Journalist Thomas Wiegold, who has close connections to the military and security establishment, commented on his blog “Eyes front!”: “The question is therefore not now whether the German army is to be present with troops on the eastern flank of NATO (and that means in part: practically on the Russian border). They have been for a long time. The question is much more if this presence is to be significantly strengthened. And if the German army will operate in continuous rotation with other troops at battalion strength, not company strength or less.”

Since the federal government announced that Germany would again play a role in world politics “corresponding to the importance of our country,” (Federal President Gauck on October 3, 2013), it has used Washington’s aggressive foreign policy to build up its own military and advance its own imperialist interests.

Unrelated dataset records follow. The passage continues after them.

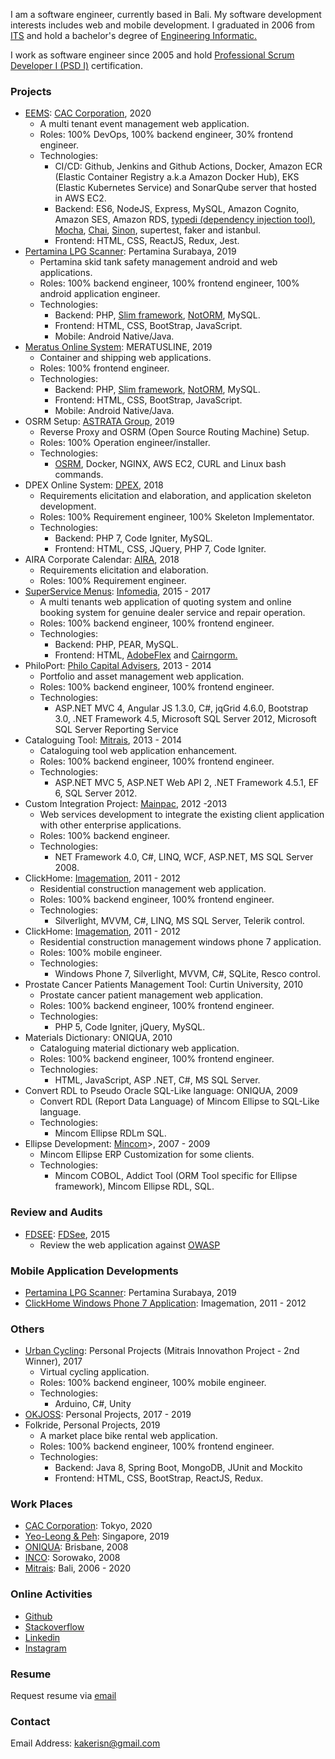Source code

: I am a software engineer, currently based in Bali. My software
development interests includes web and mobile development. I graduated
in 2006 from [ITS](https://www.its.ac.id/) and hold a bachelor's degree
of [Engineering
Informatic.](https://en.wikipedia.org/wiki/Engineering_informatics#:~:text=Engineering%20Informatics%20is%20an%20engineering,The%20study%20of%20use%20of)

I work as software engineer since 2005 and hold [Professional Scrum
Developer I (PSD I)](https://www.scrum.org/certificates/485554)
certification.

### Projects

-   [EEMS](https://dev.eems-cac.me.uk/): [CAC
    Corporation](https://www.cac.co.jp/english/), 2020
    -   A multi tenant event management web application.
    -   Roles: 100% DevOps, 100% backend engineer, 30% frontend
        engineer.
    -   Technologies:
        -   CI/CD: Github, Jenkins and Github Actions, Docker, Amazon
            ECR (Elastic Container Registry a.k.a Amazon Docker Hub),
            EKS (Elastic Kubernetes Service) and SonarQube server that
            hosted in AWS EC2.
        -   Backend: ES6, NodeJS, Express, MySQL, Amazon Cognito, Amazon
            SES, Amazon RDS, [typedi (dependency injection
            tool)](https://github.com/typestack/typedi),
            [Mocha](https://mochajs.org/),
            [Chai](https://www.chaijs.com/),
            [Sinon](https://sinonjs.org/), supertest, faker and
            istanbul.
        -   Frontend: HTML, CSS, ReactJS, Redux, Jest.
-   [Pertamina LPG Scanner](https://i.imgur.com/j8PZsUt.png): Pertamina
    Surabaya, 2019
    -   Pertamina skid tank safety management android and web
        applications.
    -   Roles: 100% backend engineer, 100% frontend engineer, 100%
        android application engineer.
    -   Technologies:
        -   Backend: PHP, [Slim
            framework](http://www.slimframework.com/),
            [NotORM](https://www.notorm.com/), MySQL.
        -   Frontend: HTML, CSS, BootStrap, JavaScript.
        -   Mobile: Android Native/Java.
-   [Meratus Online System](https://i.imgur.com/GmGDQsi.png):
    MERATUSLINE, 2019
    -   Container and shipping web applications.
    -   Roles: 100% frontend engineer.
    -   Technologies:
        -   Backend: PHP, [Slim
            framework](http://www.slimframework.com/),
            [NotORM](https://www.notorm.com/), MySQL.
        -   Frontend: HTML, CSS, BootStrap, JavaScript.
        -   Mobile: Android Native/Java.
-   OSRM Setup: [ASTRATA Group](https://www.astrata.eu/home-page), 2019
    -   Reverse Proxy and OSRM (Open Source Routing Machine) Setup.
    -   Roles: 100% Operation engineer/installer.
    -   Technologies:
        -   [OSRM](http://project-osrm.org/), Docker, NGINX, AWS EC2, CURL and
            Linux bash commands.
-   DPEX Online System: [DPEX](https://dpex.com), 2018
    -   Requirements elicitation and elaboration, and application
        skeleton development.
    -   Roles: 100% Requirement engineer, 100% Skeleton Implementator.
    -   Technologies:
        -   Backend: PHP 7, Code Igniter, MySQL.
        -   Frontend: HTML, CSS, JQuery, PHP 7, Code Igniter.
-   AIRA Corporate Calendar: [AIRA](https://www.aira.org.au), 2018
    -   Requirements elicitation and elaboration.
    -   Roles: 100% Requirement engineer.
-   [SuperService Menus](https://i.imgur.com/VSLJTdX.jpg):
    [Infomedia](https://www.infomedia.com.au), 2015 - 2017
    -   A multi tenants web application of quoting system and online
        booking system for genuine dealer service and repair operation.
    -   Roles: 100% backend engineer, 100% frontend engineer.
    -   Technologies:
        -   Backend: PHP, PEAR, MySQL.
        -   Frontend: HTML,
            [AdobeFlex](https://www.adobe.com/products/flex.html) and
            [Cairngorm.](https://en.wikipedia.org/wiki/List_of_Flex_frameworks#Cairngorm)
-   PhiloPort: [Philo Capital
    Advisers](https://www.philocapital.com.au), 2013 - 2014
    -   Portfolio and asset management web application.
    -   Roles: 100% backend engineer, 100% frontend engineer.
    -   Technologies:
        -   ASP.NET MVC 4, Angular JS 1.3.0, C\#, jqGrid 4.6.0,
            Bootstrap 3.0, .NET Framework 4.5, Microsoft SQL Server
            2012, Microsoft SQL Server Reporting Service
-   Cataloguing Tool: [Mitrais](https://www.mitrais.com), 2013 - 2014
    -   Cataloguing tool web application enhancement.
    -   Roles: 100% backend engineer, 100% frontend engineer.
    -   Technologies:
        -   ASP.NET MVC 5, ASP.NET Web API 2, .NET Framework 4.5.1, EF
            6, SQL Server 2012.
-   Custom Integration Project: [Mainpac](https://www.mainpac.com.au),
    2012 -2013
    -   Web services development to integrate the existing client
        application with other enterprise applications.
    -   Roles: 100% backend engineer.
    -   Technologies:
        -   NET Framework 4.0, C\#, LINQ, WCF, ASP.NET, MS SQL Server
            2008.
-   ClickHome:
    [Imagemation](https://www.linkedin.com/company/imagemation/), 2011 -
    2012
    -   Residential construction management web application.
    -   Roles: 100% backend engineer, 100% frontend engineer.
    -   Technologies:
        -   Silverlight, MVVM, C\#, LINQ, MS SQL Server, Telerik
            control.
-   ClickHome:
    [Imagemation](https://www.linkedin.com/company/imagemation/), 2011 -
    2012
    -   Residential construction management windows phone 7 application.
    -   Roles: 100% mobile engineer.
    -   Technologies:
        -   Windows Phone 7, Silverlight, MVVM, C\#, SQLite, Resco
            control.
-   Prostate Cancer Patients Management Tool: Curtin University, 2010
    -   Prostate cancer patient management web application.
    -   Roles: 100% backend engineer, 100% frontend engineer.
    -   Technologies:
        -   PHP 5, Code Igniter, jQuery, MySQL.
-   Materials Dictionary: ONIQUA, 2010
    -   Cataloguing material dictionary web application.
    -   Roles: 100% backend engineer, 100% frontend engineer.
    -   Technologies:
        -   HTML, JavaScript, ASP .NET, C\#, MS SQL Server.
-   Convert RDL to Pseudo Oracle SQL-Like language: ONIQUA, 2009
    -   Convert RDL (Report Data Language) of Mincom Ellipse to SQL-Like
        language.
    -   Technologies:
        -   Mincom Ellipse RDLm SQL.
-   Ellipse Development:
    [Mincom](https://en.wikipedia.org/wiki/Mincom_(company))\>, 2007 -
    2009
    -   Mincom Ellipse ERP Customization for some clients.
    -   Technologies:
        -   Mincom COBOL, Addict Tool (ORM Tool specific for Ellipse
            framework), Mincom Ellipse RDL, SQL.

### Review and Audits

-   [FDSEE](https://i.imgur.com/hMU8uzx.png):
    [FDSee](https://fdsee.com.au), 2015
    -   Review the web application against [OWASP](https://owasp.org/)

### Mobile Application Developments

-   [Pertamina LPG Scanner](https://i.imgur.com/sLeuuKr.png): Pertamina
    Surabaya, 2019
-   [ClickHome Windows Phone 7 Application](): Imagemation, 2011 - 2012

### Others

-   [Urban Cycling](https://www.instagram.com/p/BZwwv93B7xI/): Personal
    Projects (Mitrais Innovathon Project - 2nd Winner), 2017
    -   Virtual cycling application.
    -   Roles: 100% backend engineer, 100% mobile engineer.
    -   Technologies:
        -   Arduino, C\#, Unity
-   [OKJOSS](https://www.okjoss.com/): Personal Projects, 2017 - 2019
-   Folkride, Personal Projects, 2019
    -   A market place bike rental web application.
    -   Roles: 100% backend engineer, 100% frontend engineer.
    -   Technologies:
        -   Backend: Java 8, Spring Boot, MongoDB, JUnit and Mockito
        -   Frontend: HTML, CSS, BootStrap, ReactJS, Redux.

### Work Places

-   [CAC Corporation](https://www.cac.co.jp/english/): Tokyo, 2020
-   [Yeo-Leong & Peh](https://adsanlaw.com/): Singapore, 2019
-   [ONIQUA](https://www.linkedin.com/company/oniqua/): Brisbane, 2008
-   [INCO](http://www.vale.com/indonesia/EN/Pages/default.aspx):
    Sorowako, 2008
-   [Mitrais](https://www.mitrais.com/): Bali, 2006 - 2020

### Online Activities

-   [Github](https://github.com/Kerisnarendra)
-   [Stackoverflow](https://stackoverflow.com/users/4526737/kerisnarendra)
-   [Linkedin](https://www.linkedin.com/in/kerisnarendra-komang-a5781756/)
-   [Instagram](https://www.instagram.com/kakerisn)

### Resume

Request resume via [email](mailto:kakerisn@gmail.com)

### Contact

Email Address: [kakerisn@gmail.com](mailto:kakerisn@gmail.com)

Significantly, it was announced on Monday that Germany would establish its own military base for Tornado fighter planes in Turkey. According to information from Spiegel Online the German government reckons “with a very long German intervention against the Islamic State” and is therefore planning a long term deployment at the Turkish Air Force Base in Incirlik. According to internal documents, a total of around €65 million is to be made available for a separate airstrip, accommodations for German soldiers and a fully equipped command post. In addition, the Bundeswehr is negotiating a long-term agreement with the Turkish government for the long-term stationing of German soldiers.

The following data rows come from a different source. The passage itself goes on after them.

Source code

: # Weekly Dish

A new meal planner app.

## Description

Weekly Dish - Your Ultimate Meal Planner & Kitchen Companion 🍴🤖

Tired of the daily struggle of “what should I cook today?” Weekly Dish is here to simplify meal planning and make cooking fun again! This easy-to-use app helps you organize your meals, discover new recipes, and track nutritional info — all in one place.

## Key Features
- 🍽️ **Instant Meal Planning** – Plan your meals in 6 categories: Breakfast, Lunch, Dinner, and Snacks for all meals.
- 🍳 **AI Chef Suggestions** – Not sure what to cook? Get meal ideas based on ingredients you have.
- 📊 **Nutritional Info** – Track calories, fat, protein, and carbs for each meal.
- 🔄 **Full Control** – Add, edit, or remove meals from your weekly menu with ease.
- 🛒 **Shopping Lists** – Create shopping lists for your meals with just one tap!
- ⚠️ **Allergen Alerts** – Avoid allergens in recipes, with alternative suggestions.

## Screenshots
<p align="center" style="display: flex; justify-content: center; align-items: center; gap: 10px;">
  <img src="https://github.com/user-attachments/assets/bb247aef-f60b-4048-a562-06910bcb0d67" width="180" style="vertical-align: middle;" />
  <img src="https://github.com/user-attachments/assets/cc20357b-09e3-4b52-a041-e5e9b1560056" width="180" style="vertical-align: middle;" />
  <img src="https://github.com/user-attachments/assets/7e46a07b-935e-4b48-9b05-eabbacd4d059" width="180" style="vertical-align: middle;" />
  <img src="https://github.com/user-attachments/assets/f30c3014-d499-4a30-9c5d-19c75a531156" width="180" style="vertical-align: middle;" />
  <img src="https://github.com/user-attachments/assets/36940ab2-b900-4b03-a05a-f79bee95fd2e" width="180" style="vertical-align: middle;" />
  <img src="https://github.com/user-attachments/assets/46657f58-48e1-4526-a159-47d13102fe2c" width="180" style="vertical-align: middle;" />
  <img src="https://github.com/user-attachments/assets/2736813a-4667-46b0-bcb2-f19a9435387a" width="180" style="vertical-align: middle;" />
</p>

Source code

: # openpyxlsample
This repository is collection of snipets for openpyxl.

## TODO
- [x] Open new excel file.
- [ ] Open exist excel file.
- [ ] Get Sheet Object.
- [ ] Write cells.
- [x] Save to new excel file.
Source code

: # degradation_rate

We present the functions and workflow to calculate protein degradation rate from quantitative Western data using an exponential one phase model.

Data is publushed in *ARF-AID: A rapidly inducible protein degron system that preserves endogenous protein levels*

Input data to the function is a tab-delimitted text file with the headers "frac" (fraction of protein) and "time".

The much-vaunted close economic relations between the US and Germany are also increasingly marked by rivalry when it comes to profits and markets. At the industrial fair in Hanover, both Obama and Merkel made remarks with critical undertones. When they mounted the podium in Hall 3, Obama declared, “Now is another opportunity for me to say, ‘Come to us and buy American goods.’” Merkel had already stated at the opening of the fair on Sunday evening: “Buy German would also be very good” and added: “We love competition. But we also like to win.”

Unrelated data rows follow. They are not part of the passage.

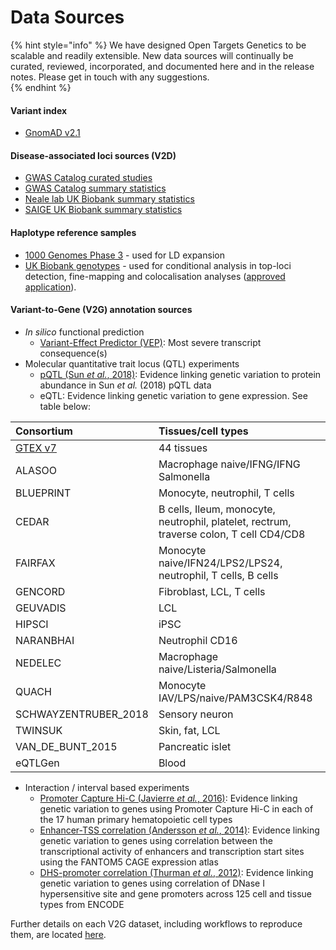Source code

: # Data Sources

{% hint style="info" %}
 We have designed Open Targets Genetics to be scalable and readily extensible. New data sources will continually be curated, reviewed, incorporated, and documented here and in the release notes.  Please get in touch with any suggestions.  
{% endhint %}

#### **Variant index**

* [GnomAD v2.1](https://gnomad.broadinstitute.org/)

#### **Disease-associated loci sources \(V2D\)**

* [GWAS Catalog curated studies](https://www.ebi.ac.uk/gwas/)
* [GWAS Catalog summary statistics](https://www.ebi.ac.uk/gwas/summary-statistics)
* [Neale lab UK Biobank summary statistics](http://www.nealelab.is/uk-biobank/)
* [SAIGE UK Biobank summary statistics](https://www.ncbi.nlm.nih.gov/pubmed/30104761)

#### **Haplotype reference samples**

* [1000 Genomes Phase 3](http://www.internationalgenome.org/category/phase-3/) - used for LD expansion
* [UK Biobank genotypes](https://www.ukbiobank.ac.uk/) - used for conditional analysis in top-loci detection, fine-mapping and colocalisation analyses \([approved application](https://www.ukbiobank.ac.uk/2019/04/using-genetic-data-in-drug-target-discovery-and-validation/)\).

#### **Variant-to-Gene \(V2G\) annotation sources**

* _In silico_ functional prediction
  * [Variant-Effect Predictor \(VEP\)](https://www.ncbi.nlm.nih.gov/pubmed/27268795): Most severe transcript consequence\(s\)
* Molecular quantitative trait locus \(QTL\) experiments
  * [pQTL \(Sun _et al._, 2018\)](https://www.ncbi.nlm.nih.gov/pubmed/29875488): Evidence linking genetic variation to protein abundance in Sun _et al._ \(2018\) pQTL data
  * eQTL: Evidence linking genetic variation to gene expression. See table below:

| Consortium | Tissues/cell types |
| :--- | :--- |
| [GTEX v7](https://www.ncbi.nlm.nih.gov/pubmed/29022597) | 44 tissues |
| ALASOO | Macrophage naive/IFNG/IFNG Salmonella |
| BLUEPRINT | Monocyte, neutrophil, T cells |
| CEDAR | B cells, Ileum, monocyte, neutrophil, platelet, rectrum, traverse colon, T cell CD4/CD8 |
| FAIRFAX | Monocyte naive/IFN24/LPS2/LPS24, neutrophil, T cells, B cells |
| GENCORD | Fibroblast, LCL, T cells |
| GEUVADIS | LCL |
| HIPSCI | iPSC |
| NARANBHAI | Neutrophil CD16 |
| NEDELEC | Macrophage naive/Listeria/Salmonella |
| QUACH | Monocyte IAV/LPS/naive/PAM3CSK4/R848 |
| SCHWAYZENTRUBER\_2018 | Sensory neuron |
| TWINSUK | Skin, fat, LCL |
| VAN\_DE\_BUNT\_2015 | Pancreatic islet |
| eQTLGen | Blood |

* Interaction / interval based experiments
  * [Promoter Capture Hi-C \(Javierre _et al._, 2016\)](https://www.ncbi.nlm.nih.gov/pubmed/27863249): Evidence linking genetic variation to genes using Promoter Capture Hi-C in each of the 17 human primary hematopoietic cell types
  * [Enhancer-TSS correlation \(Andersson _et al._, 2014\)](https://www.ncbi.nlm.nih.gov/pubmed/24670763): Evidence linking genetic variation to genes using correlation between the transcriptional activity of enhancers and transcription start sites using the FANTOM5 CAGE expression atlas
  * [DHS-promoter correlation \(Thurman _et al._, 2012\)](https://www.ncbi.nlm.nih.gov/pubmed/22955617): Evidence linking genetic variation to genes using correlation of DNase I hypersensitive site and gene promoters across 125 cell and tissue types from ENCODE

Further details on each V2G dataset, including workflows to reproduce them, are located [here](https://github.com/opentargets/v2g_data/).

In a commentary titled “Obama and Merkel in Hanover: Each with their separate view,” Spiegel Online wrote, “The World’s Largest Industry Fair with host country USA is more than ever a test of strength between the largest and the fourth largest economy in the world.”

It is against this background that one can understand the ongoing tensions around the Transatlantic Trade and Investment Partnership agreements (TTIP) that the EU is currently negotiating with the United States. Despite all the claims that the US wanted “to hurry” (Merkel), all the nations involved are seeking to negotiate the best conditions for their own interests and thereby make as few concessions as possible. Die Zeit wrote succinctly that “TTIP will not happen so fast” because each side is worried “they will not be able to rewrite the rules for other markets to benefit their own business lobby.”

What lies behind the German-American axis, which appears to take the form of close military and economic cooperation but where explosive tensions are developing ?

One indication is the interview given by the German Foreign Minister Frank-Walter Steinmeier (SPD) in the weekend edition of the Handelsblatt. Under the heading “The situation is more dangerous than in Cold War,” he stated, “The old order has not yet been replaced by a new one,” and he continued “This struggle for influence and hegemony is not taking place in a peaceful seminar environment, but is exploding violently.”

In other words, just as was the case prior to the First and Second World Wars, a new race for “influence” and “hegemony” is taking place between the imperialist powers that will once again “explode violently” if the working class does not intervene on the basis of an international and socialist program.